My performance-in-progress is based on the story of Frances Slocum, a 5-year-old Quaker girl, kidnapped in 1778 by the Lenape, married into the Miami in 1795, and in 1837, reunited with her Slocum siblings, who found her in Indiana, the revered widow of a chief. They entreated her to return to Pennsylvania and “civilization.” She refused, living out the rest of her life with her people. Her story was popularized through epic poems, ballads, family memoirs, historical studies, children’s books, melodramas, and public pageants. At AAS, I focused on what I could learn about the true story of Frances Slocum/Mahkoonsahkwa (her Miami name) and what the many tellings of that story over many decades reveal about how we Americans tell stories about ourselves.
My research revealed that the story has been mostly told through the “white” lens, which dominates the historical, literary, and pop culture archives. The story Frances actually told her relatives was one of kindness from her captors and eventual prosperity as a tribal elder. And yet a book about this mostly happy tale, written in 1906 by one of her Slocum descendants, is titled History of Frances Slocum, The captive: A Civilized Heredity Vs; A Savage, and Later Barbarous, Environment. I learned a useful phrase from my fellow Fellow Elspeth Martini:
“Empirical evidence never dislodges his imperialistic views.”

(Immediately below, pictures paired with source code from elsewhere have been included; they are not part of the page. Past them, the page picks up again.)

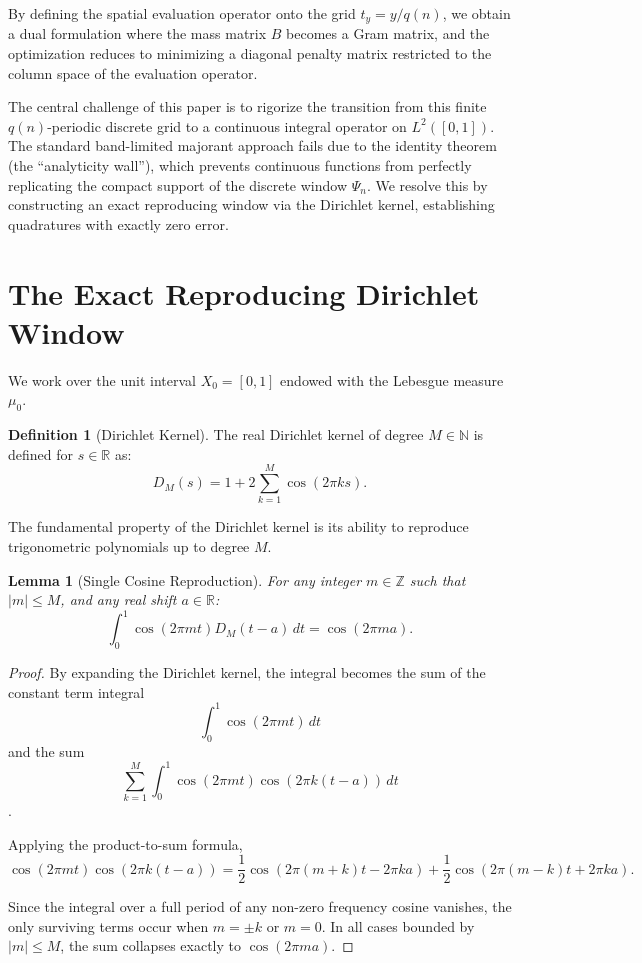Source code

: \documentclass{aomart}
\newtheorem{lemma}[theorem]{Lemma}
\theoremstyle{definition}
\newtheorem{definition}[theorem]{Definition}
\newcommand{\mathbbR}{\mathbb{R}}
\newcommand{\mathbbN}{\mathbb{N}}
\newcommand{\mathbbZ}{\mathbb{Z}}
\begin{document}
By defining the spatial evaluation operator onto the grid $t_y = y / q(n)$, we obtain a dual
formulation where the mass matrix $B$ becomes a Gram matrix, and the optimization reduces to
minimizing a diagonal penalty matrix restricted to the column space of the evaluation operator. 

The central challenge of this paper is to rigorize the transition from this finite $q(n)$-periodic
discrete grid to a continuous integral operator on $L^2([0,1])$. The standard band-limited
majorant approach fails due to the identity theorem (the ``analyticity wall''), which prevents
continuous functions from perfectly replicating the compact support of the discrete window
$\Psi_n$. We resolve this by constructing an exact reproducing window via the Dirichlet kernel,
establishing quadratures with exactly zero error.

\section{The Exact Reproducing Dirichlet Window} \label{sec:dirichlet}

We work over the unit interval $X_0 = [0,1]$ endowed with the Lebesgue measure $\mu_0$. 

\begin{definition}[Dirichlet Kernel]
The real Dirichlet kernel of degree $M \in \mathbbN$ is defined for $s \in \mathbbR$ as:
\[ D_M(s) = 1 + 2 \sum_{k=1}^M \cos(2\pi k s). \]
\end{definition}

The fundamental property of the Dirichlet kernel is its ability to reproduce trigonometric
polynomials up to degree $M$.

\begin{lemma}[Single Cosine Reproduction] \label{lem:dirichlet_cos}
For any integer $m \in \mathbbZ$ such that $|m| \le M$, and any real shift $a \in \mathbbR$:
\[ \int_{0}^{1} \cos(2\pi m t) D_M(t - a) \, dt = \cos(2\pi m a). \]
\end{lemma}
\begin{proof}
By expanding the Dirichlet kernel, the integral becomes the sum of the constant term integral
\[ \int_0^1 \cos(2\pi m t) \, dt \] and the sum
\[ \sum_{k=1}^M \int_0^1 \cos(2\pi m t) \cos(2\pi k (t - a)) \, dt \].

Applying the product-to-sum formula,
\[ \cos(2\pi m t) \cos(2\pi k (t - a)) = \frac{1}{2} \cos(2\pi (m+k) t - 2\pi k a) +
\frac{1}{2} \cos(2\pi (m-k) t + 2\pi k a). \]

Since the integral over a full period of any non-zero frequency cosine vanishes, the only
surviving terms occur when $m = \pm k$ or $m = 0$. In all cases bounded by $|m| \le M$, the
sum collapses exactly to $\cos(2\pi m a)$.
\end{proof}
\end{document}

At first, I felt (foolishly) intimidated by the scholars in the reading room, but that quickly vanished when they invited me to join them for their weekly RuPaul’s Drag Race watch party. My time at AAS was greatly enriched by my conversations/breaking bread/sharing drinks/telling stories with my fellow Fellows.
I sort my research into the Pot of Troubles and the Pot of Possibilities. The Frances Slocum story proved enthralling (“enthralling”!) for decades. What is so captivating about this captivity story? The answer, I think, lies at the bottom of that Pot of Troubles. The Pot of Possibilities contains staging ideas, the figurative and literal threads I want to weave together in the telling. Literal: I will do the Miami traditional craft of ribbon work as I perform. In my AAS research, I found what struck me as theatrical– those moments that ask to be performed, to be embodied (like this– Mahkoonsahkwa had an old scar from a wound received while dancing in her youth, and she was dancing when she caught a cold that took her to her death bed; so yes, this goes into the Pot of Possibilities! I will dance!). I also know that my own process must be a slow, cautious, eyes open, ears open, mind and heart open dance as I make my way through many cultural tripwires. I must be wary of what seems “theatrical,” lest I repeat the errors of my other white chroniclers—sensationalizing, sentimentalizing, obscuring with overly-dramatic flash. I think I can do it. I hope I can do it. I hope I can honor the truly human moments, the moments of real rage, confoundment, sorrow, and joy.